How many lines of the data contain the word "relevant"? Give only that number.

DATASET EXTRACT ▸
◆ ◆ ◆ ◆ ◆ ◆ ◆
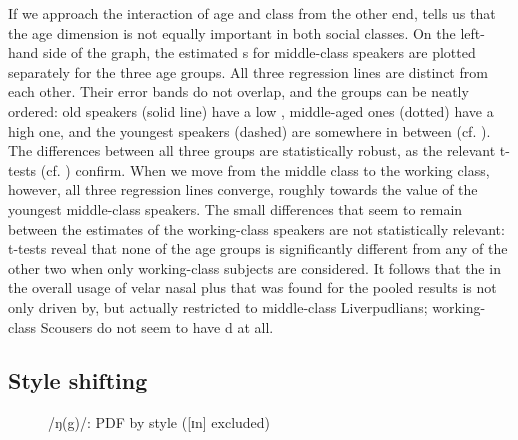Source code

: If we approach the interaction of age and class from the other end,  tells us that the age dimension is not equally important in both social classes.
On the left-hand side of the graph, the estimated s for middle-class speakers are plotted separately for the three age groups.
All three regression lines are distinct from each other.
Their error bands do not overlap, and the groups can be neatly ordered: old speakers (solid line) have a low , middle-aged ones (dotted) have a high one, and the youngest speakers (dashed) are somewhere in between (cf. ).
The differences between all three groups are statistically robust, as the relevant t-tests (cf. ) confirm.
When we move from the middle class to the working class, however, all three regression lines converge, roughly towards the value of the youngest middle-class speakers.
The small differences that seem to remain between the estimates of the working-class speakers are not statistically relevant: t-tests reveal that none of the age groups is significantly different from any of the other two when only working-class subjects are considered.
It follows that the  in the overall usage of velar nasal plus that was found for the pooled results is not only driven by, but actually restricted to middle-class Liverpudlians; working-class Scousers do not seem to have d at all.

\subsection{Style shifting}
\label{sec.prod.res.con.ng.shifting}

\begin{figure}[b]
	
		\resizebox{0.6\linewidth}{!}{} 
	\caption{/ŋ(g)/: PDF by style ([ɪn] excluded)}
	\label{fig.line.ng.tot}
\end{figure}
◆ ◆ ◆ ◆ ◆ ◆ ◆
RESULT OF THE EXERCISE ▸
2